As avós me foi sugerido por uma amiga, e vendo sua empolgação, voltei quanto à minha declaração a mim mesmo de que não iria lê-la tão cedo (não lembro de ter demonstrado essa falta de interesse a mais ninguém e, além do mais, quem se importa?).
O romance gira em torno de duas mulheres, Roz and Lil, que são amigas íntimas desde a infância. A relação que têm uma com a outra é a mais duradoura e mais forte da vida de ambas, sobrevivendo aos seus próprios dilemas domésticos.
A trama começa numa praia idílica, dando ênfase a um personagem - uma garçonete de um café que fica nas cercanias do local - cuja relevância na trama é justamente ser esse olho externo observando o que se passa, como se fosse o olhar do leitor. Na verdade, o leitor passa a ser aquele personagem. A cena envolve as duas senhoras, duas garotinhas e dois homens mais jovens, todos à beira da praia. Enquanto a garçonete olha o que se passa, ela vê uma mulher caminhando furiosamente na direção do grupo com uns papéis na mão, pegar as duas crianças, dizer umas coisas com as mulheres e sair dali. Do lado de cá da página, o leitor é capaz de sentir o ódio fulminante da personagem. Ao invés de nos contar o que aconteceu, a autora corta a cena e nos leva ao momento em que Roz e Lil se conhecem, na pré-escola, e todos os seus caminhos a partir daí, como a escolha dos esposos, a compra de casas vizinhas e até o nascimento de seus filhos em datas aproximadas.
Doris Lessing consegue descrever, num parágrafo, grandes momentos da vida das protagonistas, e torná-las personagens críveis. E é assim, de um parágrafo para o outro, que compreendemos por que o marido de uma delas resolve sair de casa, o que acontece com o marido da outra, abrindo espaço para uma nova intimidade na relação das amigas, e também para o que acontece em seguida com todos os personagens.
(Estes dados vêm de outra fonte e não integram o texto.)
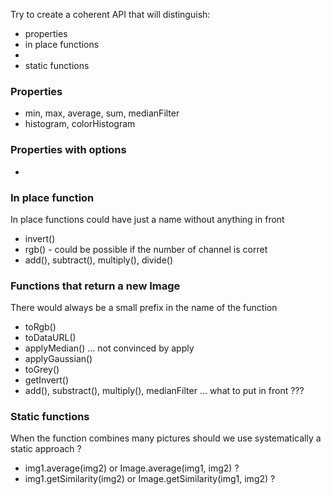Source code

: Try to create a coherent API that will distinguish:
* properties
* in place functions
* 
* static functions

### Properties
* min, max, average, sum, medianFilter
* histogram, colorHistogram

### Properties with options
* 

### In place function
In place functions could have just a name without anything in front
* invert()
* rgb() - could be possible if the number of channel is corret
* add(), subtract(), multiply(), divide()

### Functions that return a new Image
There would always be a small prefix in the name of the function
* toRgb()
* toDataURL()
* applyMedian() ... not convinced by apply
* applyGaussian()
* toGrey()
* getInvert()
* add(), substract(), multiply(), medianFilter ... what to put in front ???

### Static functions
When the function combines many pictures should we use systematically a static approach ?
* img1.average(img2) or Image.average(img1, img2) ?
* img1.getSimilarity(img2) or Image.getSimilarity(img1, img2) ?
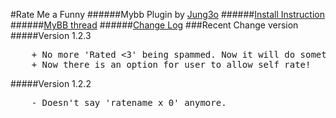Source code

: #Rate Me a Funny
######Mybb Plugin by [Jung3o](https://github.com/jung3o)
######[Install Instruction](https://github.com/jung3o/Rate-Me-a-Funny/wiki/How-to-Install)
######[MyBB thread](http://community.mybb.com/thread-116139.html)
######[Change Log](https://github.com/jung3o/Rate-Me-a-Funny/blob/master/changelog.txt)
###Recent Change version
#####Version 1.2.3
<pre>    + No more 'Rated &lt3' being spammed. Now it will do something like 'Rated &lt3 x2'...
    + Now there is an option for user to allow self rate!
</pre>
#####Version 1.2.2
<pre>    - Doesn't say 'ratename x 0' anymore.</pre>
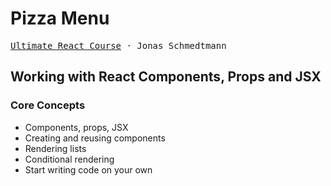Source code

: # Pizza Menu

<kbd>[Ultimate React Course](https://www.udemy.com/course/the-ultimate-react-course/learn/lecture/37350496#overview) &middot; Jonas Schmedtmann</kbd>

## Working with React Components, Props and JSX

### Core Concepts

* Components, props, JSX
* Creating and reusing components
* Rendering lists
* Conditional rendering
* Start writing code on your own
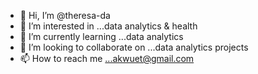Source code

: - 👋 Hi, I’m @theresa-da
- 👀 I’m interested in ...data analytics & health
- 🌱 I’m currently learning ...data analytics 
- 💞️ I’m looking to collaborate on ...data analytics projects
- 📫 How to reach me ...akwuet@gmail.com

<!---
theresa-da/theresa-da is a ✨ special ✨ repository because its `README.md` (this file) appears on your GitHub profile.
You can click the Preview link to take a look at your changes.
--->
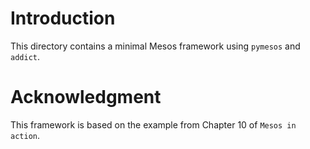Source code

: # Introduction

This directory contains a minimal Mesos framework using `pymesos` and `addict`.


# Acknowledgment

This framework is based on the example from Chapter 10 of `Mesos in action`.
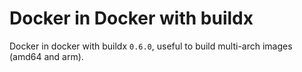 # Docker in Docker with buildx
Docker in docker with buildx `0.6.0`, useful to build multi-arch images (amd64 and arm).
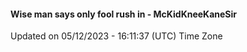 #### Wise man says only fool rush in - McKidKneeKaneSir
Updated on 05/12/2023 - 16:11:37 (UTC) Time Zone
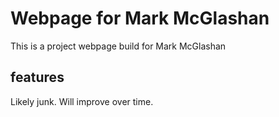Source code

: # Webpage for Mark McGlashan
This is a project webpage build for Mark McGlashan

## features
Likely junk. Will improve over time.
A trama me pareceu um pouco previsível, o que não é importante. Não se trata de um romance de mistério, afinal. O que acontece aos personagens não é se não consequência dos seus próprios atos, desejos e maturidade - ou falta dela. Doris Lessing construiu avós firmes, dínamos capazes de agir conforme suas vontades, ao mesmo tempo em que também descreve seus medos e incertezas.
O romance, lido num só ou em poucos fôlegos, seria uma leitura ainda mais preciosa, não fosse a péssima tradução, que macula a obra e faz o leitor se esforçar pra entender traduções literais de expressões idiomáticas do inglês, por exemplo. A tradutora carrega na literalidade, e demonstra seu total desinteresse e falta de compromisso com a obra. Não compreendo como a editora conseguiu dar o aval para uma edição tão bonita sair com uma tradução tão mal-feita e inescrupulosa.
Contudo, foi um bom começo, já que este foi meu primeiro livro de 2014. Infelizmente, Doris Lessing traduzido por Beth Vieira, nem de graça.